Set every entry down again, unchanged, picture-free.

RECORDS FOR THIS EXERCISE
= Beginning of Section =

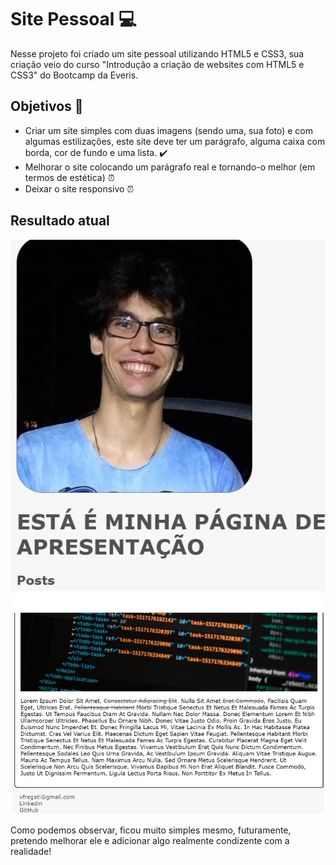 # Site Pessoal :computer:

Nesse projeto foi criado um site pessoal utilizando HTML5 e CSS3, sua criação veio do curso "Introdução a criação de websites com HTML5 e CSS3" do Bootcamp da Everis.

## Objetivos :notebook:

- Criar um site simples com duas imagens (sendo uma, sua foto) e com algumas estilizações, este site deve ter um parágrafo, alguma caixa com borda, cor de fundo e uma lista. :heavy_check_mark:
- Melhorar o site colocando um parágrafo real e tornando-o melhor (em termos de estética) :alarm_clock:
- Deixar o site responsivo :alarm_clock:

## Resultado atual 

<img src="\img\imagem1.jpg" />



<img src="\img\imagem2.jpg" />

Como podemos observar, ficou muito simples mesmo, futuramente, pretendo melhorar ele e adicionar algo realmente condizente com a realidade!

= End of Section =

TASK RESPONSE
 # Site Pessoal :computer:

Nesse projeto foi criado um site pessoal utilizando HTML5 e CSS3, sua criação veio do curso "Introdução a criação de websites com HTML5 e CSS3" do Bootcamp da Everis.

## Objetivos :notebook:

- Criar um site simples com duas imagens (sendo uma, sua foto) e com algumas estilizações, este site deve ter um parágrafo, alguma caixa com borda, cor de fundo e uma lista. :heavy_check_mark:
- Melhorar o site colocando um parágrafo real e tornando-o melhor (em termos de estética) :alarm_clock:
- Deixar o site responsivo :alarm_clock:

## Resultado atual 

<img src="\img\imagem1.jpg" />



<img src="\img\imagem2.jpg" />

Como podemos observar, ficou muito simples mesmo, futuramente, pretendo melhorar ele e adicionar algo realmente condizente com a realidade!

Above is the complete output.